Rückzug aus der Nische: Samsung zieht beim TriFold die Reißleine

Nach nur drei Monaten im Rampenlicht stellt Samsung den Verkauf seines visionären 10-Zoll-Foldables ein – war die Technik ihrer Zeit zu weit voraus?

Es war eines der spektakulärsten Hardware-Experimente der letzten Jahre, doch nun scheint das Kapitel Galaxy Z TriFold überraschend schnell wieder geschlossen zu werden.

Einem aktuellen Bloomberg-Bericht zufolge zieht Samsung bereits nach rund drei Monaten die Reißleine und nimmt das innovative Foldable aus dem Sortiment. In Südkorea wurde der Verkauf demnach bereits offiziell eingestellt. Für Kunden in den USA bedeutet dies: Das Modell bleibt nur noch so lange erhältlich, bis die verbleibenden Lagerbestände vollständig abverkauft sind.

Samsung Galaxy TriFoldDas Gerät, das mit gleich zwei Scharnieren ausgestattet ist und sich auf eine beeindruckende Displaydiagonale von bis zu 10 Zoll ausklappen lässt, wirkte von Beginn an eher wie ein technisches Prestigeprojekt als wie ein Produkt für den Massenmarkt. Mit einem stolzen Markteinführungspreis von 2.899 US-Dollar beziehungsweise 3,59 Millionen Won sprach das TriFold ohnehin nur eine sehr exklusive Zielgruppe an. Vor allem technikbegeisterte „Early Adopter“ mit entsprechendem Budget dürften sich für dieses experimentelle Smartphone interessiert haben, das die Grenze zwischen Telefon und Tablet fast vollständig aufhob.

Zwischen Scharnier-Akrobatik und Produktionshürden

Samsung hatte das Modell in erster Linie als Machbarkeitsstudie positioniert. Es sollte demonstrieren, was im Bereich der faltbaren Displays technisch aktuell möglich ist. Das riesige, flexibel nutzbare Display sollte insbesondere beim Multitasking neue Maßstäbe setzen und zeigen, wie produktives Arbeiten auf einem Gerät im Taschenformat aussehen kann. Doch genau diese Komplexität wurde dem Gerät nun offenbar zum Verhängnis.

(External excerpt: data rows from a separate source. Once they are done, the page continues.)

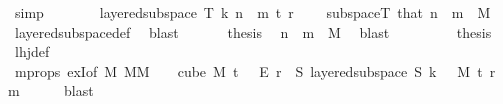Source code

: \begin{isabellebody}
\ simp\isanewline
\ \ \ \ \isamarkupfalse%
\ \isamarkupfalse%
\ {\isachardoublequoteopen}layered{\isacharunderscore}{\kern0pt}subspace\ T\ {\isacharparenleft}{\kern0pt}k{\isacharplus}{\kern0pt}{}{\isacharparenright}{\kern0pt}\ {\isacharparenleft}{\kern0pt}n\ {\isacharplus}{\kern0pt}\ m{\isacharparenright}{\kern0pt}\ t\ r\ {\isasymchi}{\isachardoublequoteclose}\ \ \isamarkupfalse%
\ subspace{\isacharunderscore}{\kern0pt}T\ that{\isacharparenleft}{\kern0pt}{}{\isacharparenright}{\kern0pt}\ {\isacartoucheopen}n\ {\isacharplus}{\kern0pt}\ m\ {\isacharequal}{\kern0pt}\ M{\isacharprime}{\kern0pt}{\isacartoucheclose}\ \isamarkupfalse%
\ layered{\isacharunderscore}{\kern0pt}subspace{\isacharunderscore}{\kern0pt}def\ \isamarkupfalse%
\ blast\isanewline
\ \ \ \isamarkupfalse%
\ \isamarkupfalse%
\ {\isacharquery}{\kern0pt}thesis\ \isamarkupfalse%
\ {\isacartoucheopen}n\ {\isacharplus}{\kern0pt}\ m\ {\isacharequal}{\kern0pt}\ M{\isacharprime}{\kern0pt}{\isacartoucheclose}\ \isamarkupfalse%
\ blast\ \isanewline
\ \ \isamarkupfalse%
\isanewline
\ \ \isamarkupfalse%
\ \isamarkupfalse%
\ {\isacharquery}{\kern0pt}thesis\ \isamarkupfalse%
\ lhj{\isacharunderscore}{\kern0pt}def\ \isamarkupfalse%
\ m{\isacharunderscore}{\kern0pt}props\ exI{\isacharbrackleft}{\kern0pt}of\ {\isachardoublequoteopen}{\isasymlambda}M{\isachardot}{\kern0pt}\ {\isasymforall}M{\isacharprime}{\kern0pt}{\isasymge}M{\isachardot}{\kern0pt}\ {\isasymforall}{\isasymchi}{\isachardot}{\kern0pt}\ {\isasymchi}\ {\isasymin}\ cube\ M{\isacharprime}{\kern0pt}\ {\isacharparenleft}{\kern0pt}t\ {\isacharplus}{\kern0pt}\ {}{\isacharparenright}{\kern0pt}\ {\isasymrightarrow}\isactrlsub E\ {\isacharbraceleft}{\kern0pt}{\isachardot}{\kern0pt}{\isachardot}{\kern0pt}{\isacharless}{\kern0pt}r{\isacharbraceright}{\kern0pt}\ {\isasymlongrightarrow}\ {\isacharparenleft}{\kern0pt}{\isasymexists}S{\isachardot}{\kern0pt}\ layered{\isacharunderscore}{\kern0pt}subspace\ S\ {\isacharparenleft}{\kern0pt}k\ {\isacharplus}{\kern0pt}\ {}{\isacharparenright}{\kern0pt}\ M{\isacharprime}{\kern0pt}\ t\ r\ {\isasymchi}{\isacharparenright}{\kern0pt}{\isachardoublequoteclose}\ m{\isacharbrackright}{\kern0pt}\isanewline
\ \ \ \ \isamarkupfalse%
\ blast\isanewline
{}\isamarkupfalse%
%
\endisatagproof
{\isafoldproof}%
%
\isadelimproof

\end{isabellebody}
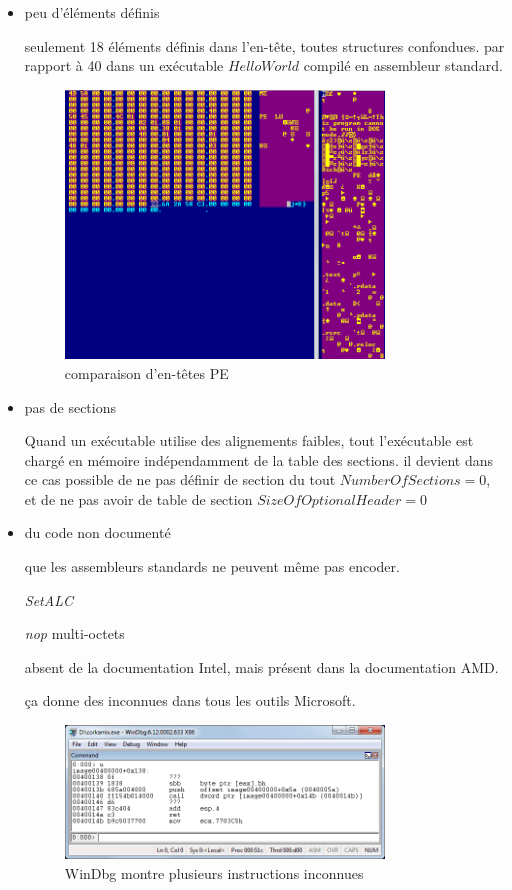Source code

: \begin{itemize}
\item peu d'éléments définis

seulement 18 éléments définis dans l'en-tête, toutes structures confondues. par rapport à 40 dans un exécutable $Hello World$ compilé en assembleur standard.
\begin{figure}[ht]
  \centering
  \includegraphics[width=0.8\textwidth]{albertini/img/empty_pe_header}
  \caption{comparaison d'en-têtes PE}
  \label{fig:albertini:empty_pe_header}
\end{figure}

\item pas de sections

Quand un exécutable utilise des alignements faibles, tout l'exécutable est chargé en mémoire indépendamment de la table des sections. il devient dans ce cas possible de ne pas définir de section du tout $NumberOfSections = 0$, et de ne pas avoir de table de section $SizeOfOptionalHeader = 0$

\item du code non documenté

que les assembleurs standards ne peuvent même pas encoder.

{\em SetALC}

{\em nop} multi-octets

absent de la documentation Intel, mais présent dans la documentation AMD.

ça donne des inconnues dans tous les outils Microsoft.
\begin{figure}[ht]
  \centering
  \includegraphics[width=0.8\textwidth]{albertini/img/corkamix_windbg}
  \caption{WinDbg montre plusieurs instructions inconnues}
  \label{fig:albertini:corkamix_windbg}
\end{figure}


\end{itemize}
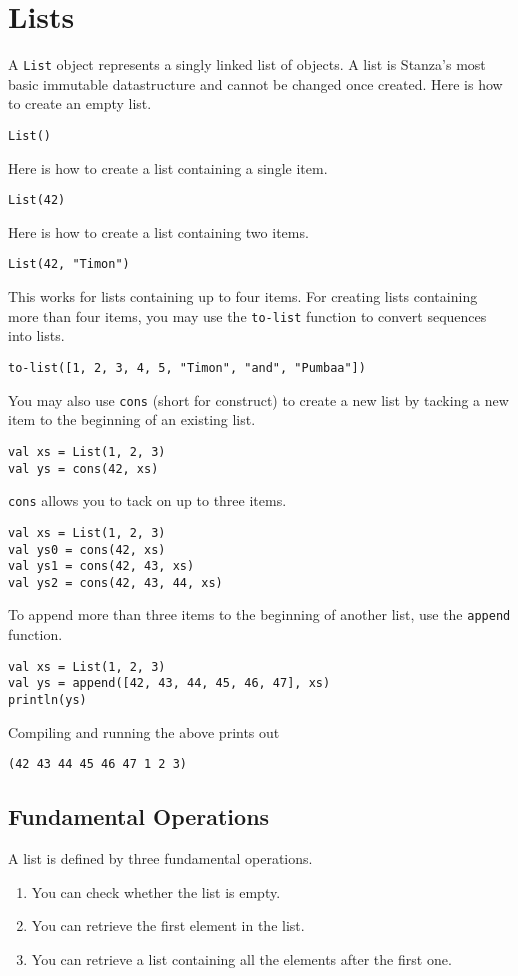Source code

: \documentclass[10pt,oneside]{book}
\begin{document}
\section{Lists}
A \texttt{\frenchspacing List} object represents a singly linked list of objects. A list is Stanza's most basic immutable datastructure and cannot be changed once created. Here is how to create an empty list.
\begin{lstlisting}
List()
\end{lstlisting}
Here is how to create a list containing a single item.
\begin{lstlisting}
List(42)
\end{lstlisting}
Here is how to create a list containing two items.
\begin{lstlisting}
List(42, "Timon")
\end{lstlisting}
This works for lists containing up to four items. For creating lists containing more than four items, you may use the \texttt{\frenchspacing to-list} function to convert sequences into lists.
\begin{lstlisting}
to-list([1, 2, 3, 4, 5, "Timon", "and", "Pumbaa"])
\end{lstlisting}

You may also use \texttt{\frenchspacing cons} (short for construct) to create a new list by tacking a new item to the beginning of an existing list.
\begin{lstlisting}
val xs = List(1, 2, 3)
val ys = cons(42, xs)
\end{lstlisting}
\texttt{\frenchspacing cons} allows you to tack on up to three items.
\begin{lstlisting}
val xs = List(1, 2, 3)
val ys0 = cons(42, xs)
val ys1 = cons(42, 43, xs)
val ys2 = cons(42, 43, 44, xs)
\end{lstlisting}

To append more than three items to the beginning of another list, use the \texttt{\frenchspacing append} function.
\begin{lstlisting}
val xs = List(1, 2, 3)
val ys = append([42, 43, 44, 45, 46, 47], xs)
println(ys)
\end{lstlisting}
Compiling and running the above prints out
\begin{lstlisting}
(42 43 44 45 46 47 1 2 3)
\end{lstlisting}

\subsection*{Fundamental Operations}
A list is defined by three fundamental operations.
\begin{enumerate}
\item You can check whether the list is empty.
\item You can retrieve the first element in the list.
\item You can retrieve a list containing all the elements after the first one.
\end{enumerate}
\end{document}
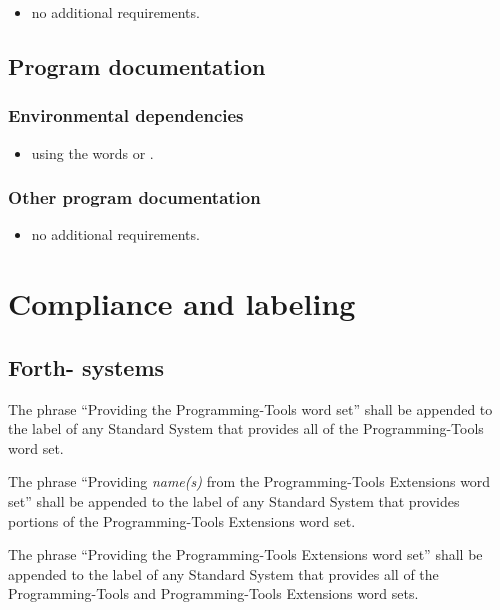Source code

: \begin{itemize}
\item no additional requirements.
\end{itemize}

\subsection{Program documentation} %

\subsubsection{Environmental dependencies} %

\begin{itemize}
\item using the words  or
	.
\end{itemize}

\subsubsection{Other program documentation} %

\begin{itemize}
\item no additional requirements.
\end{itemize}

\section{Compliance and labeling} %
\subsection{Forth-\snapshot{} systems} %

The phrase ``Providing the Programming-Tools word set'' shall be
appended to the label of any Standard System that provides all of
the Programming-Tools word set.

The phrase ``Providing \emph{name(s)} from the Programming-Tools
Extensions word set'' shall be appended to the label of any Standard
System that provides portions of the Programming-Tools Extensions
word set.

The phrase ``Providing the Programming-Tools Extensions word set''
shall be appended to the label of any Standard System that provides
all of the Programming-Tools and Programming-Tools Extensions word
sets.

Als Hauptgrund für das schnelle Aus gilt unter anderem die extrem aufwendige und komplizierte Produktion. Die Fertigung eines Displays, das an zwei Stellen gefaltet werden muss und dabei dennoch robust genug für den Alltag bleibt, stellt die Ingenieure vor enorme Herausforderungen. Die daraus resultierenden hohen Produktionskosten und die vermutlich geringen Stückzahlen machen einen langfristigen Weiterbetrieb der Linie derzeit wohl unwirtschaftlich. Ob es jemals einen direkten Nachfolger geben wird, bleibt abzuwarten. Won-Joon Choi, Chef der Mobile-Experience-Sparte, hielt sich diesbezüglich bereits im Februar sehr bedeckt.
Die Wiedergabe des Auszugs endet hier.